As the year winds down and holiday anticipation builds, tax professionals are performing their annual rituals of getting ready for tax return season by checking supplies, test-driving software, training additional staff and packaging year-end planning tips for their clients."It's never too late for tax planning," said New York-based CPA Marc Albaum. "You've got until the ball drops to take action, and if you do it later than that, then you've got an early start for 2008."

The most important deadline for taxes is the month of December, not April, agreed Edward R. Marcum, tax practice leader at Clifton Gunderson LLP, a Midwestern-based regional accounting firm. "This is your last opportunity to plan, strategize and execute on tax minimization."

"Higher pension contribution limits have been permanently extended, so plan to maximize your contributions with these higher limits. There are some easy-to-execute strategies, but most strategies require a level of investment, such as maximizing your contributions to a 401(k) or your IRA," Marcum said. "Beware of strategies that lower your taxes without some level of investment in money or effort."

Year-end planning helps the professional schedule his clients before the rush begins, as well as organizing the information for the return itself, observers noted.

"Some of the basics for planning for individuals involves reviewing levels of income and deductions for this year, and projecting them into 2007," said Mike Hirsch, tax partner at Texas firm Weaver and Tidwell.

"If there are certain things you can control, there can be tax savings from control of tax rates and the alternative minimum tax, and capital gains and losses.
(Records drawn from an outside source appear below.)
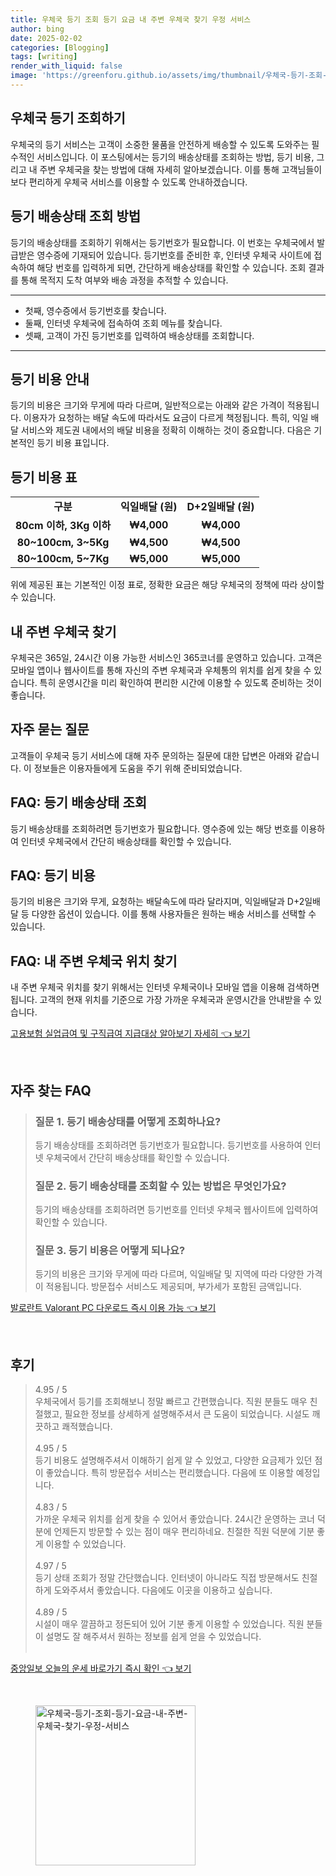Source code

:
 ```yaml
---
title: 우체국 등기 조회 등기 요금 내 주변 우체국 찾기 우정 서비스
author: bing
date: 2025-02-02
categories: [Blogging]
tags: [writing]
render_with_liquid: false
image: 'https://greenforu.github.io/assets/img/thumbnail/우체국-등기-조회-등기-요금-내-주변-우체국-찾기-우정-서비스.webp'
---
```



<h2 id='우체국_등기_조회하기'>우체국 등기 조회하기</h2>

<p>우체국의 등기 서비스는 고객이 소중한 물품을 안전하게 배송할 수 있도록 도와주는 필수적인 서비스입니다. 이 포스팅에서는 등기의 배송상태를 조회하는 방법, 등기 비용, 그리고 내 주변 우체국을 찾는 방법에 대해 자세히 알아보겠습니다. 이를 통해 고객님들이 보다 편리하게 우체국 서비스를 이용할 수 있도록 안내하겠습니다.</p>

<h2 id='등기_배송상태_조회_방법'>등기 배송상태 조회 방법</h2>

<p>등기의 배송상태를 조회하기 위해서는 등기번호가 필요합니다. 이 번호는 우체국에서 발급받은 영수증에 기재되어 있습니다. 등기번호를 준비한 후, 인터넷 우체국 사이트에 접속하여 해당 번호를 입력하게 되면, 간단하게 배송상태를 확인할 수 있습니다. 조회 결과를 통해 목적지 도착 여부와 배송 과정을 추적할 수 있습니다.</p>

<hr />

<ul>
    <li>첫째, 영수증에서 등기번호를 찾습니다.</li>
    <li>둘째, 인터넷 우체국에 접속하여 조회 메뉴를 찾습니다.</li>
    <li>셋째, 고객이 가진 등기번호를 입력하여 배송상태를 조회합니다.</li>
</ul>

<hr />

<h2 id='등기_비용_안내'>등기 비용 안내</h2>

<p>등기의 비용은 크기와 무게에 따라 다르며, 일반적으로는 아래와 같은 가격이 적용됩니다. 이용자가 요청하는 배달 속도에 따라서도 요금이 다르게 책정됩니다. 특히, 익일 배달 서비스와 제도권 내에서의 배달 비용을 정확히 이해하는 것이 중요합니다. 다음은 기본적인 등기 비용 표입니다.</p>

<h2 id='등기비용_표'>등기 비용 표</h2>

<table>
    <tr>
        <td style="text-align: center; height: 17px;"><b>구분</b></td>
        <td style="text-align: center; height: 17px;"><b>익일배달 (원)</b></td>
        <td style="text-align: center; height: 17px;"><b>D+2일배달 (원)</b></td>
    </tr>
    <tr>
        <td style="text-align: center; height: 17px;"><b>80cm 이하, 3Kg 이하</b></td>
        <td style="text-align: center; height: 17px;"><b>₩4,000</b></td>
        <td style="text-align: center; height: 17px;"><b>₩4,000</b></td>
    </tr>
    <tr>
        <td style="text-align: center; height: 17px;"><b>80~100cm, 3~5Kg</b></td>
        <td style="text-align: center; height: 17px;"><b>₩4,500</b></td>
        <td style="text-align: center; height: 17px;"><b>₩4,500</b></td>
    </tr>
    <tr>
        <td style="text-align: center; height: 17px;"><b>80~100cm, 5~7Kg</b></td>
        <td style="text-align: center; height: 17px;"><b>₩5,000</b></td>
        <td style="text-align: center; height: 17px;"><b>₩5,000</b></td>
    </tr>
</table>

<p>위에 제공된 표는 기본적인 이정 표로, 정확한 요금은 해당 우체국의 정책에 따라 상이할 수 있습니다.</p>

<h2 id='주변_우체국_찾기'>내 주변 우체국 찾기</h2>

<p>우체국은 365일, 24시간 이용 가능한 서비스인 365코너를 운영하고 있습니다. 고객은 모바일 앱이나 웹사이트를 통해 자신의 주변 우체국과 우체통의 위치를 쉽게 찾을 수 있습니다. 특히 운영시간을 미리 확인하여 편리한 시간에 이용할 수 있도록 준비하는 것이 좋습니다.</p>

<h2 id='자주_묻는_질문'>자주 묻는 질문</h2>

<p>고객들이 우체국 등기 서비스에 대해 자주 문의하는 질문에 대한 답변은 아래와 같습니다. 이 정보들은 이용자들에게 도움을 주기 위해 준비되었습니다.</p>

<h2 id='FAQ_등기배송상태'>FAQ: 등기 배송상태 조회</h2>

<p>등기 배송상태를 조회하려면 등기번호가 필요합니다. 영수증에 있는 해당 번호를 이용하여 인터넷 우체국에서 간단히 배송상태를 확인할 수 있습니다.</p>

<h2 id='FAQ_등기비용'>FAQ: 등기 비용</h2>

<p>등기의 비용은 크기와 무게, 요청하는 배달속도에 따라 달라지며, 익일배달과 D+2일배달 등 다양한 옵션이 있습니다. 이를 통해 사용자들은 원하는 배송 서비스를 선택할 수 있습니다.</p>

<h2 id='FAQ_우체국위치'>FAQ: 내 주변 우체국 위치 찾기</h2>

<p>내 주변 우체국 위치를 찾기 위해서는 인터넷 우체국이나 모바일 앱을 이용해 검색하면 됩니다. 고객의 현재 위치를 기준으로 가장 가까운 우체국과 운영시간을 안내받을 수 있습니다.</p>


<p><a class="click-button" title="고용보험 실업급여 및 구직급여 지급대상 알아보기 자세히" href="https://greenforu.github.io/posts/%EA%B3%A0%EC%9A%A9%EB%B3%B4%ED%97%98-%EC%8B%A4%EC%97%85%EA%B8%89%EC%97%AC-%EB%B0%8F-%EA%B5%AC%EC%A7%81%EA%B8%89%EC%97%AC-%EC%A7%80%EA%B8%89%EB%8C%80%EC%83%81-%EC%95%8C%EC%95%84%EB%B3%B4%EA%B8%B0-%EC%9E%90%EC%84%B8%ED%9E%88/" rel="dofollow">고용보험 실업급여 및 구직급여 지급대상 알아보기 자세히 👈 보기</a></p><br>
<h2 id='자주_찾는_FAQ'>자주 찾는 FAQ</h2>
<div itemscope="" itemtype="https://schema.org/FAQPage"> 
<blockquote> 
<div itemscope="" itemprop="mainEntity" itemtype="https://schema.org/Question"> 
<h3 itemprop="name">질문 1. 등기 배송상태를 어떻게 조회하나요?</h3> 
<div itemscope="" itemprop="acceptedAnswer" itemtype="https://schema.org/Answer"> 
<span itemprop="text"> 
<p>등기 배송상태를 조회하려면 등기번호가 필요합니다. 등기번호를 사용하여 인터넷 우체국에서 간단히 배송상태를 확인할 수 있습니다.</p> 
</span> 
</div> 
</div> 

<div itemscope="" itemprop="mainEntity" itemtype="https://schema.org/Question"> 
<h3 itemprop="name">질문 2. 등기 배송상태를 조회할 수 있는 방법은 무엇인가요?</h3> 
<div itemscope="" itemprop="acceptedAnswer" itemtype="https://schema.org/Answer"> 
<span itemprop="text"> 
<p>등기의 배송상태를 조회하려면 등기번호를 인터넷 우체국 웹사이트에 입력하여 확인할 수 있습니다.</p> 
</span> 
</div> 
</div> 

<div itemscope="" itemprop="mainEntity" itemtype="https://schema.org/Question"> 
<h3 itemprop="name">질문 3. 등기 비용은 어떻게 되나요?</h3> 
<div itemscope="" itemprop="acceptedAnswer" itemtype="https://schema.org/Answer"> 
<span itemprop="text"> 
<p>등기의 비용은 크기와 무게에 따라 다르며, 익일배달 및 지역에 따라 다양한 가격이 적용됩니다. 방문접수 서비스도 제공되며, 부가세가 포함된 금액입니다.</p> 
</span> 
</div> 
</div> 
</blockquote> 
</div>
<p><a class="click-button" title="발로란트 Valorant PC 다운로드 즉시 이용 가능" href="https://greenforu.github.io/posts/%EB%B0%9C%EB%A1%9C%EB%9E%80%ED%8A%B8-Valorant-PC-%EB%8B%A4%EC%9A%B4%EB%A1%9C%EB%93%9C-%EC%A6%89%EC%8B%9C-%EC%9D%B4%EC%9A%A9-%EA%B0%80%EB%8A%A5/" rel="dofollow">발로란트 Valorant PC 다운로드 즉시 이용 가능 👈 보기</a></p><br>
<h2 id='후기'>후기</h2>
<div itemscope itemtype="https://schema.org/Product">
  <blockquote>
  <div itemprop="review" itemscope itemtype="https://schema.org/Review">
      <div itemprop="reviewRating" itemscope itemtype="https://schema.org/Rating"> <span itemprop="ratingValue">4.95</span> / <span itemprop="bestRating">5</span> </div>
      <span itemprop="reviewBody">우체국에서 등기를 조회해보니 정말 빠르고 간편했습니다. 직원 분들도 매우 친절했고, 필요한 정보를 상세하게 설명해주셔서 큰 도움이 되었습니다. 시설도 깨끗하고 쾌적했습니다.</span>
  </div>
  <br>
  <div itemprop="review" itemscope itemtype="https://schema.org/Review">
      <div itemprop="reviewRating" itemscope itemtype="https://schema.org/Rating"> <span itemprop="ratingValue">4.95</span> / <span itemprop="bestRating">5</span> </div>
      <span itemprop="reviewBody">등기 비용도 설명해주셔서 이해하기 쉽게 알 수 있었고, 다양한 요금제가 있던 점이 좋았습니다. 특히 방문접수 서비스는 편리했습니다. 다음에 또 이용할 예정입니다.</span>
  </div>
  <br>
  <div itemprop="review" itemscope itemtype="https://schema.org/Review">
      <div itemprop="reviewRating" itemscope itemtype="https://schema.org/Rating"> <span itemprop="ratingValue">4.83</span> / <span itemprop="bestRating">5</span> </div>
      <span itemprop="reviewBody">가까운 우체국 위치를 쉽게 찾을 수 있어서 좋았습니다. 24시간 운영하는 코너 덕분에 언제든지 방문할 수 있는 점이 매우 편리하네요. 친절한 직원 덕분에 기분 좋게 이용할 수 있었습니다.</span>
  </div>
  <br>
  <div itemprop="review" itemscope itemtype="https://schema.org/Review">
      <div itemprop="reviewRating" itemscope itemtype="https://schema.org/Rating"> <span itemprop="ratingValue">4.97</span> / <span itemprop="bestRating">5</span> </div>
      <span itemprop="reviewBody">등기 상태 조회가 정말 간단했습니다. 인터넷이 아니라도 직접 방문해서도 친절하게 도와주셔서 좋았습니다. 다음에도 이곳을 이용하고 싶습니다.</span>
  </div>
  <br>
  <div itemprop="review" itemscope itemtype="https://schema.org/Review">
      <div itemprop="reviewRating" itemscope itemtype="https://schema.org/Rating"> <span itemprop="ratingValue">4.89</span> / <span itemprop="bestRating">5</span> </div>
      <span itemprop="reviewBody">시설이 매우 깔끔하고 정돈되어 있어 기분 좋게 이용할 수 있었습니다. 직원 분들이 설명도 잘 해주셔서 원하는 정보를 쉽게 얻을 수 있었습니다.</span>
  </div>
  <br>
  </blockquote>
</div>
<p><a class="click-button" title="중앙일보 오늘의 운세 바로가기 즉시 확인" href="https://greenforu.github.io/posts/%EC%A4%91%EC%95%99%EC%9D%BC%EB%B3%B4-%EC%98%A4%EB%8A%98%EC%9D%98-%EC%9A%B4%EC%84%B8-%EB%B0%94%EB%A1%9C%EA%B0%80%EA%B8%B0-%EC%A6%89%EC%8B%9C-%ED%99%95%EC%9D%B8/" rel="dofollow">중앙일보 오늘의 운세 바로가기 즉시 확인 👈 보기</a></p><br>
<figure class="image"><img src="https://greenforu.github.io/assets/img/thumbnail/우체국-등기-조회-등기-요금-내-주변-우체국-찾기-우정-서비스.webp" alt="우체국-등기-조회-등기-요금-내-주변-우체국-찾기-우정-서비스" width="256" height="256"></figure>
It's also important to look at charitable donation tax planning, especially in the area of making cash donations of appreciated stock," he said.

"For some of our clients, there is the possibility of doing bunching strategies," continued Hirsch. "The increase in the standard deduction can make it advantageous to bunch two years' worth of deductions in one year and take the standard deduction the next year."
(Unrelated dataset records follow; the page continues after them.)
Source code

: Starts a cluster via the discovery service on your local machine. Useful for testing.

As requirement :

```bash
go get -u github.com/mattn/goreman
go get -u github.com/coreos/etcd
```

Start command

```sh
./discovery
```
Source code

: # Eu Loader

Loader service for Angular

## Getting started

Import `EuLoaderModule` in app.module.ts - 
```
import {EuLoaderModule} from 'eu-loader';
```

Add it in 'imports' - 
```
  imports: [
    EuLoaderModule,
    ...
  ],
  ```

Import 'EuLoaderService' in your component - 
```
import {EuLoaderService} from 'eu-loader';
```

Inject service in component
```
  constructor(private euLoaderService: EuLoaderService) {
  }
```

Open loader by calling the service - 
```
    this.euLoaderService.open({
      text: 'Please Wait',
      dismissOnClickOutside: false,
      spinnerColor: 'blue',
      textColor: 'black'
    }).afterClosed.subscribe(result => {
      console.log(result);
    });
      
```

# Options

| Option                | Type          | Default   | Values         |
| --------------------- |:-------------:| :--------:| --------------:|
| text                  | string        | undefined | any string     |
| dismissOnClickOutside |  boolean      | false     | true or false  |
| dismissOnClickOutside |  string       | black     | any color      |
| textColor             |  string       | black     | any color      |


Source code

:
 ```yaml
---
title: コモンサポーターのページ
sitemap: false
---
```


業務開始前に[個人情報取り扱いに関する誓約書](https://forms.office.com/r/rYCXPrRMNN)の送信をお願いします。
Hirsch noted that there is still time to take advantage of the Code Section 179 expensing for depreciable business assets before the end of the year. "The additional larger benefits were supposed to expire, but have been extended to 2009."
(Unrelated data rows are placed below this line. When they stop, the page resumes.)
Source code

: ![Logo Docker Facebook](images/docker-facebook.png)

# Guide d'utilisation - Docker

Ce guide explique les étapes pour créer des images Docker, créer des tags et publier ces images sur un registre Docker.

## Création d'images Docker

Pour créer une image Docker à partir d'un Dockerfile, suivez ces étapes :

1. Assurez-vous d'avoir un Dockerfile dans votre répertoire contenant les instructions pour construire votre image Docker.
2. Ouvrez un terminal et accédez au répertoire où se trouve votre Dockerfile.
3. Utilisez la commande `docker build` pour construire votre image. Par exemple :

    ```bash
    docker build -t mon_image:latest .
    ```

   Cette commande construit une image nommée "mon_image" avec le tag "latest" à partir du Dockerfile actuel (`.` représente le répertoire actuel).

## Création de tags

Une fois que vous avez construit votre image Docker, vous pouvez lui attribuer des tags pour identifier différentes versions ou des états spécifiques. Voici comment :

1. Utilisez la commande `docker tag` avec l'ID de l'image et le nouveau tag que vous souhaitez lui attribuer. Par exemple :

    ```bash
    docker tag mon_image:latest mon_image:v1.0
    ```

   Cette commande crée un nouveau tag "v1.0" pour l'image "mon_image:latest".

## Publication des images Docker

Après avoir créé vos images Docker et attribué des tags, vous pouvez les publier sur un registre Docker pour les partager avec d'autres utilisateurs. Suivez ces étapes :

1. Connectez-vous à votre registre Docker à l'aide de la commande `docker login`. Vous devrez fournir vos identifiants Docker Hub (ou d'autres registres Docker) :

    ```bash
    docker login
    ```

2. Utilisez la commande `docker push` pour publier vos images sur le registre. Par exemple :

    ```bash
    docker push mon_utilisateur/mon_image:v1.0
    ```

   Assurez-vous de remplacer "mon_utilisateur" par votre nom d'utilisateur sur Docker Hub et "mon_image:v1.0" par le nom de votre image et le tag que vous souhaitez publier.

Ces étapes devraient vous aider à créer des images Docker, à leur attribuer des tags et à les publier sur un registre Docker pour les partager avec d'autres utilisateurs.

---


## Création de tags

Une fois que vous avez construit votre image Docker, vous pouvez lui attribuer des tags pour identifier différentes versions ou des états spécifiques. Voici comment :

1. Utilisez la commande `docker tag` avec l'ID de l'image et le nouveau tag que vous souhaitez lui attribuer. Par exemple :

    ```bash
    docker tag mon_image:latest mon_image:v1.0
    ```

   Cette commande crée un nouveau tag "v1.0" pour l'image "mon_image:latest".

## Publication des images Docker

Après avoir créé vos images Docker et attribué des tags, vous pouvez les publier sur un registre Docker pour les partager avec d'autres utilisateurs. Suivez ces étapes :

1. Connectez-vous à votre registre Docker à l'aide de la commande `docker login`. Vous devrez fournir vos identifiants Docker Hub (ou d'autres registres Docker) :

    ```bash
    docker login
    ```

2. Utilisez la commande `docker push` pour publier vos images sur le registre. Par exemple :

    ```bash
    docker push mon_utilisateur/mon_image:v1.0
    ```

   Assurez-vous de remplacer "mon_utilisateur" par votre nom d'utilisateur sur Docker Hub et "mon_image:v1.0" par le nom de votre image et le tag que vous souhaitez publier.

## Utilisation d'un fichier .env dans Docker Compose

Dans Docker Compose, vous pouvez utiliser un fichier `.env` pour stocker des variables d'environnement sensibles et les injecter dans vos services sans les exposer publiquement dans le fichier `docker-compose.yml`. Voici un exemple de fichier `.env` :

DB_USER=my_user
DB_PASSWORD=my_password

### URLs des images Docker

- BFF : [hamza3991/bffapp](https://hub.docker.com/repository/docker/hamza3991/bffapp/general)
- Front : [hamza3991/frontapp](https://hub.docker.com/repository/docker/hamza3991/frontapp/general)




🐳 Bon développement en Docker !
"Something that hasn't received much publicity is the age change for the kiddie tax," Hirsch said. "The age has been raised from 14 to 18. This is fairly significant, because taxpayers with a child age 14 to 17 who were planning to report the child's interest or dividends on the child's return now must wait until they're 18."

The kiddie tax taxes a portion of the child's investment income at the parents' rate.

PPA opportunities

The recently passed Pension Protection Act of 2006 has given an opportunity to do some significant charitable contribution planning for individuals over 70-1/2, according to Kathy Tollaksen, a CPA at Aurora, Ill.-based Sikich LLP. "Those individuals may now withdraw funds directly from their IRA and transfer it to qualified public charities," she said.

"The individual will not have to include the IRA distribution into income for the current year, and will be able to receive a charitable contribution for the payment to public charities, while at the same time satisfying the minimum distribution requirement. But this planning technique is only available for calendar year 2006 and 2007, without any carryover to any subsequent year," she said.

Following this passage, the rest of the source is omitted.